Hi, I just bought a site and a database for a site of mine. I have a reseller and just created a cpanel account. Added my domain to the cpanel. Now the proble is that the database is to big and the seller asked me to ask my host to enable SSH. What is SSH and why cant I just install using cpanel? The database size is 1GB. Need help to solve this problem asap. Thanks
Thanks for the superb response via PM. Will keep this in mind. Still waiting of other alternative first though. Rep+ If there are anyone else who can install the database without using SSH PM me your rates too and your payment option. I accept PP and MB but prefer MB more. Let me know
Here is my advice for free phpMyAdmin allows uploads upto 51200 KB via the browser. So, make parts of your 1 GB database dump, which are smaller than or equal to the above size. Then import them in the correct order. Try it & let me know how it goes. Ishan
I would say better upload the 1 GB file in a .sql format to your /home/<user>/ where <user> is your account (from your ftp this is the root when you login using cPanel username and password) Then contact your host asking them to restore the database for you or ask them to provide you SSH access. The SSH command would be mysql -u db_username -p db_name < /home/<user>/backupname.sql Code (markup): This is the safest method if you (your host) can do it this way.

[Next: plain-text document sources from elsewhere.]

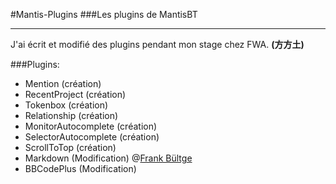 #Mantis-Plugins
###Les plugins de MantisBT
***
J'ai écrit et modifié des plugins pendant mon stage chez FWA. **(方方土)**

###Plugins:
* Mention				(création)
* RecentProject			(création)
* Tokenbox				(création)
* Relationship			(création)
* MonitorAutocomplete	(création)
* SelectorAutocomplete	(création)
* ScrollToTop			(création)
* Markdown 				(Modification) @[Frank Bültge](https://github.com/bueltge/Markdown-for-MantisBT)
* BBCodePlus			(Modification) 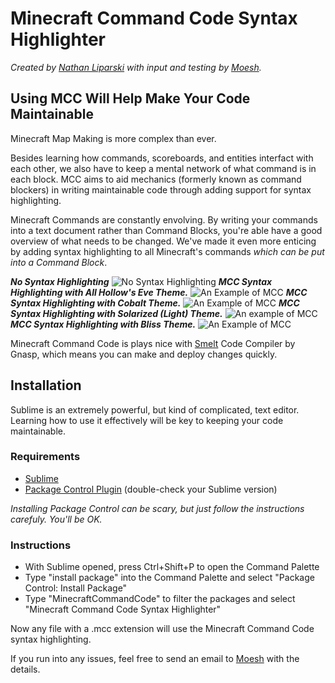 # Minecraft Command Code Syntax Highlighter

*Created by [Nathan Liparski](http://twitter.com/NateLipiarski) with input and testing by [Moesh](http://moesh.ca/about).*

## Using MCC Will Help Make Your Code Maintainable

Minecraft Map Making is more complex than ever.

Besides learning how commands, scoreboards, and entities interfact with each other, we also have to keep a mental network of what command is in each block. MCC aims to aid mechanics (formerly known as command blockers) in writing maintainable code through adding support for syntax highlighting.

Minecraft Commands are constantly envolving. By writing your commands into a text document rather than Command Blocks, you're able have a good overview of what needs to be changed. We've made it even more enticing by adding syntax highlighting to all Minecraft's commands *which can be put into a Command Block*.



***No Syntax Highlighting***
![No Syntax Highlighting](http://i.imgur.com/oWt7Ovs.png)
***MCC Syntax Highlighting with All Hollow's Eve Theme.***
![An Example of MCC](http://i.imgur.com/MCRj5g8.png)
***MCC Syntax Highlighting with Cobalt Theme.***
![An Example of MCC](http://i.imgur.com/vxwyGxU.png)
***MCC Syntax Highlighting with Solarized (Light) Theme.***
![An example of MCC](http://i.imgur.com/MpRvnS8.png)
***MCC Syntax Highlighting with Bliss Theme.***
![An Example of MCC](http://i.imgur.com/c0026hJ.png)

Minecraft Command Code is plays nice with [Smelt](http://smelt.gnasp.com) Code Compiler by Gnasp, which means you can make and deploy changes quickly.

## Installation

Sublime is an extremely powerful, but kind of complicated, text editor. Learning how to use it effectively will be key to keeping your code maintainable.

### Requirements
* [Sublime](https://www.sublimetext.com/)
* [Package Control Plugin](https://packagecontrol.io/installation) (double-check your Sublime version)

*Installing Package Control can be scary, but just follow the instructions carefuly. You'll be OK.*

### Instructions
* With Sublime opened, press Ctrl+Shift+P to open the Command Palette
* Type "install package" into the Command Palette and select "Package Control: Install Package"
* Type "MinecraftCommandCode" to filter the packages and select "Minecraft Command Code Syntax Highlighter"

Now any file with a .mcc extension will use the Minecraft Command Code syntax highlighting.

If you run into any issues, feel free to send an email to [Moesh](mailto:moesh@moesh.ca) with the details. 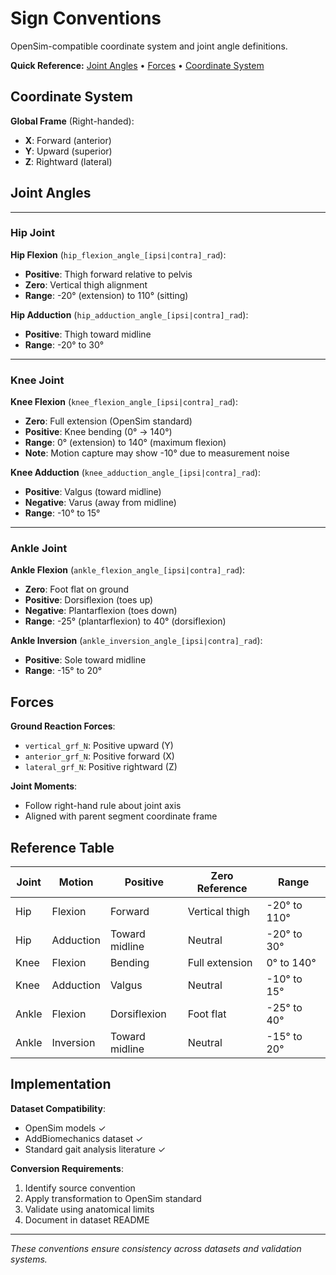 # Sign Conventions

OpenSim-compatible coordinate system and joint angle definitions.

**Quick Reference:** [Joint Angles](#joint-angles) • [Forces](#forces) • [Coordinate System](#coordinate-system)

## Coordinate System

**Global Frame** (Right-handed):
- **X**: Forward (anterior)
- **Y**: Upward (superior)
- **Z**: Rightward (lateral)

## Joint Angles

---

### Hip Joint

**Hip Flexion** (`hip_flexion_angle_[ipsi|contra]_rad`):
- **Positive**: Thigh forward relative to pelvis
- **Zero**: Vertical thigh alignment
- **Range**: -20° (extension) to 110° (sitting)

**Hip Adduction** (`hip_adduction_angle_[ipsi|contra]_rad`):
- **Positive**: Thigh toward midline
- **Range**: -20° to 30°

---

### Knee Joint

**Knee Flexion** (`knee_flexion_angle_[ipsi|contra]_rad`):
- **Zero**: Full extension (OpenSim standard)
- **Positive**: Knee bending (0° → 140°)
- **Range**: 0° (extension) to 140° (maximum flexion)
- **Note**: Motion capture may show -10° due to measurement noise

**Knee Adduction** (`knee_adduction_angle_[ipsi|contra]_rad`):
- **Positive**: Valgus (toward midline)
- **Negative**: Varus (away from midline)
- **Range**: -10° to 15°

---

### Ankle Joint

**Ankle Flexion** (`ankle_flexion_angle_[ipsi|contra]_rad`):
- **Zero**: Foot flat on ground
- **Positive**: Dorsiflexion (toes up)
- **Negative**: Plantarflexion (toes down)
- **Range**: -25° (plantarflexion) to 40° (dorsiflexion)

**Ankle Inversion** (`ankle_inversion_angle_[ipsi|contra]_rad`):
- **Positive**: Sole toward midline
- **Range**: -15° to 20°

## Forces

**Ground Reaction Forces**:
- `vertical_grf_N`: Positive upward (Y)
- `anterior_grf_N`: Positive forward (X)
- `lateral_grf_N`: Positive rightward (Z)

**Joint Moments**:
- Follow right-hand rule about joint axis
- Aligned with parent segment coordinate frame

## Reference Table

| Joint | Motion | Positive | Zero Reference | Range |
|-------|--------|----------|----------------|-------|
| Hip | Flexion | Forward | Vertical thigh | -20° to 110° |
| Hip | Adduction | Toward midline | Neutral | -20° to 30° |
| Knee | Flexion | Bending | Full extension | 0° to 140° |
| Knee | Adduction | Valgus | Neutral | -10° to 15° |
| Ankle | Flexion | Dorsiflexion | Foot flat | -25° to 40° |
| Ankle | Inversion | Toward midline | Neutral | -15° to 20° |

## Implementation

**Dataset Compatibility**:
- OpenSim models ✓
- AddBiomechanics dataset ✓
- Standard gait analysis literature ✓

**Conversion Requirements**:
1. Identify source convention
2. Apply transformation to OpenSim standard
3. Validate using anatomical limits
4. Document in dataset README

---

*These conventions ensure consistency across datasets and validation systems.* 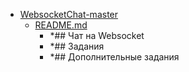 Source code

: - <a href = "E:\Node_projects\Node_Way\Education\Timur_Video_Node.js\part_13\WebsocketChat-master\cat.WebsocketChat-master\dir.WebsocketChat-master.md">WebsocketChat-master</a>
    - <a href = "E:\Node_projects\Node_Way\Education\Timur_Video_Node.js\part_13\WebsocketChat-master\README.md">README.md</a>
        - *## Чат на Websocket
        - *## Задания
        - *## Дополнительные задания
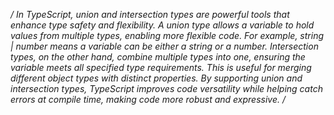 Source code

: */ In TypeScript, union and intersection types are powerful tools that enhance type safety and flexibility. A union type allows a variable to hold values from multiple types, enabling more flexible code. For example, string | number means a variable can be either a string or a number. Intersection types, on the other hand, combine multiple types into one, ensuring the variable meets all specified type requirements. This is useful for merging different object types with distinct properties. By supporting union and intersection types, TypeScript improves code versatility while helping catch errors at compile time, making code more robust and expressive. /*
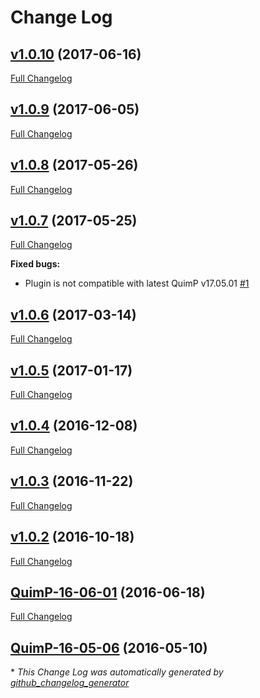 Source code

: # Change Log

## [v1.0.10](https://github.com/CellDynamics/SetHeadSnakeFilter_quimp/tree/v1.0.10) (2017-06-16)
[Full Changelog](https://github.com/CellDynamics/SetHeadSnakeFilter_quimp/compare/v1.0.9...v1.0.10)

## [v1.0.9](https://github.com/CellDynamics/SetHeadSnakeFilter_quimp/tree/v1.0.9) (2017-06-05)
[Full Changelog](https://github.com/CellDynamics/SetHeadSnakeFilter_quimp/compare/v1.0.8...v1.0.9)

## [v1.0.8](https://github.com/CellDynamics/SetHeadSnakeFilter_quimp/tree/v1.0.8) (2017-05-26)
[Full Changelog](https://github.com/CellDynamics/SetHeadSnakeFilter_quimp/compare/v1.0.7...v1.0.8)

## [v1.0.7](https://github.com/CellDynamics/SetHeadSnakeFilter_quimp/tree/v1.0.7) (2017-05-25)
[Full Changelog](https://github.com/CellDynamics/SetHeadSnakeFilter_quimp/compare/v1.0.6...v1.0.7)

**Fixed bugs:**

- Plugin is not compatible with latest QuimP v17.05.01 [\#1](https://github.com/CellDynamics/SetHeadSnakeFilter_quimp/issues/1)

## [v1.0.6](https://github.com/CellDynamics/SetHeadSnakeFilter_quimp/tree/v1.0.6) (2017-03-14)
[Full Changelog](https://github.com/CellDynamics/SetHeadSnakeFilter_quimp/compare/v1.0.5...v1.0.6)

## [v1.0.5](https://github.com/CellDynamics/SetHeadSnakeFilter_quimp/tree/v1.0.5) (2017-01-17)
[Full Changelog](https://github.com/CellDynamics/SetHeadSnakeFilter_quimp/compare/v1.0.4...v1.0.5)

## [v1.0.4](https://github.com/CellDynamics/SetHeadSnakeFilter_quimp/tree/v1.0.4) (2016-12-08)
[Full Changelog](https://github.com/CellDynamics/SetHeadSnakeFilter_quimp/compare/v1.0.3...v1.0.4)

## [v1.0.3](https://github.com/CellDynamics/SetHeadSnakeFilter_quimp/tree/v1.0.3) (2016-11-22)
[Full Changelog](https://github.com/CellDynamics/SetHeadSnakeFilter_quimp/compare/v1.0.2...v1.0.3)

## [v1.0.2](https://github.com/CellDynamics/SetHeadSnakeFilter_quimp/tree/v1.0.2) (2016-10-18)
[Full Changelog](https://github.com/CellDynamics/SetHeadSnakeFilter_quimp/compare/QuimP-16-06-01...v1.0.2)

## [QuimP-16-06-01](https://github.com/CellDynamics/SetHeadSnakeFilter_quimp/tree/QuimP-16-06-01) (2016-06-18)
[Full Changelog](https://github.com/CellDynamics/SetHeadSnakeFilter_quimp/compare/QuimP-16-05-06...QuimP-16-06-01)

## [QuimP-16-05-06](https://github.com/CellDynamics/SetHeadSnakeFilter_quimp/tree/QuimP-16-05-06) (2016-05-10)


\* *This Change Log was automatically generated by [github_changelog_generator](https://github.com/skywinder/Github-Changelog-Generator)* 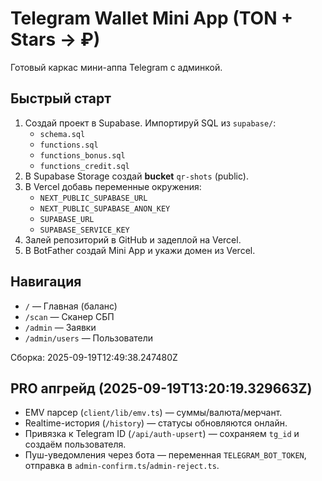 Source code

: # Telegram Wallet Mini App (TON + Stars → ₽)

Готовый каркас мини-аппа Telegram с админкой.

## Быстрый старт
1. Создай проект в Supabase. Импортируй SQL из `supabase/`:
   - `schema.sql`
   - `functions.sql`
   - `functions_bonus.sql`
   - `functions_credit.sql`
2. В Supabase Storage создай **bucket** `qr-shots` (public).
3. В Vercel добавь переменные окружения:
   - `NEXT_PUBLIC_SUPABASE_URL`
   - `NEXT_PUBLIC_SUPABASE_ANON_KEY`
   - `SUPABASE_URL`
   - `SUPABASE_SERVICE_KEY`
4. Залей репозиторий в GitHub и задеплой на Vercel.
5. В BotFather создай Mini App и укажи домен из Vercel.

## Навигация
- `/` — Главная (баланс)
- `/scan` — Сканер СБП
- `/admin` — Заявки
- `/admin/users` — Пользователи

Сборка: 2025-09-19T12:49:38.247480Z


## PRO апгрейд (2025-09-19T13:20:19.329663Z)
- EMV парсер (`client/lib/emv.ts`) — суммы/валюта/мерчант.
- Realtime-история (`/history`) — статусы обновляются онлайн.
- Привязка к Telegram ID (`/api/auth-upsert`) — сохраняем `tg_id` и создаём пользователя.
- Пуш-уведомления через бота — переменная `TELEGRAM_BOT_TOKEN`, отправка в `admin-confirm.ts`/`admin-reject.ts`.
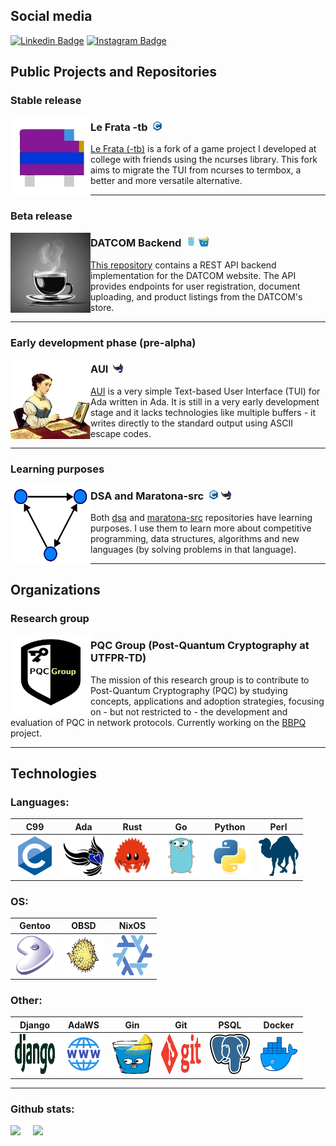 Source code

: ## Social media

[![Linkedin Badge](https://img.shields.io/badge/-alexandreboutrik-blue?style=flat-square&logo=Linkedin&logoColor=white&link=https://www.linkedin.com/in/alexandre-boutrik/)](https://www.linkedin.com/in/alexandre-boutrik/)
[![Instagram Badge](https://img.shields.io/badge/-alexboutrik-purple?style=flat-square&logo=instagram&logoColor=white&link=https://www.instagram.com/alexboutrik/)](https://www.instagram.com/alexboutrik/)

## Public Projects and Repositories

### Stable release

<p>
    <img width="128" height="128" align="left" src="./media/lefrata.png" />
</p>

### Le Frata -tb &nbsp;<img width="16" height="16" src="./media/c-original.svg" />

<a href="https://github.com/alexandreboutrik/lefrata-tb">Le Frata (-tb)</a> is a fork of a game project I developed at college with friends using the ncurses library. This fork aims to migrate the TUI from ncurses to termbox, a better and more versatile alternative.

---

### Beta release

<p>
    <img width="128" height="128" align="left" src="./media/datcom-backend.png">
</p>

### DATCOM Backend &nbsp;<img width="16" height="16" src="./media/go.png" />&nbsp;<img width="16" height="16" src="./media/gin.png" />

<a href="https://github.com/alexandreboutrik/datcom_backend">This repository</a> contains a REST API backend implementation for the DATCOM website. The API provides endpoints for user registration, document uploading, and product listings from the DATCOM's store.

---

### Early development phase (pre-alpha)

<p>
    <img width="128" height="128" align="left" src="./media/ada-oil.png" />
</p>

### AUI &nbsp;<img width="16" height="16" src="./media/ada.png" />

<a href="https://github.com/alexandreboutrik/aui">AUI</a> is a very simple Text-based User Interface (TUI) for Ada written in Ada. It is still in a very early development stage and it lacks technologies like multiple buffers - it writes directly to the standard output using ASCII escape codes.

---

### Learning purposes

<p>
    <img width="128" height="128" align="left" src="./media/graph.png" />
</p>

### DSA and Maratona-src &nbsp;<img width="16" height="16" src="./media/c-original.svg">&nbsp;<img width="16" height="16" src="./media/ada.png" />

Both <a href="https://github.com/alexandreboutrik/dsa">dsa</a> and <a href="https://github.com/alexandreboutrik/maratona-src">maratona-src</a> repositories have learning purposes. I use them to learn more about competitive programming, data structures, algorithms and new languages (by solving problems in that language).

---

## Organizations

### Research group

<p>
    <img width="128" height="128" align="left" src="./media/pqc-group-2.png" />
</p>

### PQC Group (Post-Quantum Cryptography at UTFPR-TD)

The mission of this research group is to contribute to Post-Quantum Cryptography (PQC) by studying concepts, applications and adoption strategies, focusing on - but not restricted to - the development and evaluation of PQC in network protocols. Currently working on the <a href="https://pqc-group-utfpr.github.io/projects.html">BBPQ</a> project.

---

## Technologies

### Languages:

| C99 | Ada | Rust | Go | Python | Perl |
|:---:|:---:|:----:|:--:|:------:|:----:|
| <img width="64" height="64" src="./media/c-original.svg" /> | <img width="64" height="64" src="./media/ada.png" /> | <img width="64" height="64" src="./media/rust.png" /> | <img width="64" height="64" src="./media/go.png" /> | <img width="64" height="64" src="./media/python.svg" /> | <img width="64" height="64" src="./media/perl.png" /> |

### OS:

| Gentoo | OBSD | NixOS |
|:------:|:----:|:-----:|
| <img width="64" height="64" src="./media/gentoo.svg" /> | <img width="64" height="64" src="./media/openbsd.png" /> | <img width="64" height="64" src="./media/nix.png" /> |

### Other:

| Django | AdaWS | Gin | Git | PSQL | Docker |
|:------:|:-----:|:---:|:---:|:----:|:------:|
| <img width="64" height="64" src="./media/django.png" /> | <img width="64" height="64" src="./media/ada-aws.png" /> | <img width="64" height="64" src="./media/gin.png" /> | <img width="64" height="64" src="./media/git.svg" /> | <img width="64" height="64" src="./media/postgresql.svg" /> | <img width="64" height="64" src="./media/docker.png" /> |

---

### Github stats:

<div class="container">
    <img style="width: auto; height: 128px;" class="img" src="https://github-readme-stats.vercel.app/api?username=alexandreboutrik&theme=vision-friendly-dark&hide=contribs,stars" />
&nbsp;
&nbsp;
    <img style="width: auto; height: 128px" src="https://github-readme-stats.vercel.app/api/top-langs?username=alexandreboutrik&layout=compact&langs_count=4&theme=vision-friendly-dark" />
</div>
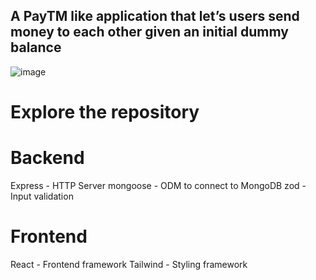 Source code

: 
## A PayTM like application that let’s users send money to each other given an initial dummy balance

![image](https://github.com/sahilsharma3942/payments-app/assets/149527956/a4a429a0-9f28-41fe-8ad6-8fe988143c35)


# Explore the repository

# Backend

Express - HTTP Server
mongoose - ODM to connect to MongoDB
zod - Input validation


# Frontend

React - Frontend framework
Tailwind - Styling framework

hi i dont think with normal hosting you be able to do SSH you need vps/dedicate server to use ssh, why not telling him use a back up option and then use ftp ur self?
If you're unable to get this done via SSH, have you looked into bigdump? http://www.ozerov.de/bigdump.php
You can open it in a text editor & make parts. You could think of it as making a new file for each paragraph in some text file. Or you could try the attached script. It comes with instructions on how to use it to upload large dumps. Or this - http://www.rusiczki.net/blog/blogstuff/SQLDumpSplitter.zip Let me know if you need any further help. Ishan
SSH is a command line interface for Linux that allows you to do things directly on the server. You can monitor all the running programs, really, anything you need. Most hosts will nto allow you SSH access on a shared environment (reseller is a shared env.). This is due to security risks. You MAY be able to get jailed SSH, which, essentially, limits you to certain things. And it would not be a good thing for you to mess with if you don't have any knowledge of it. You can really muck up a server if you do something wrong.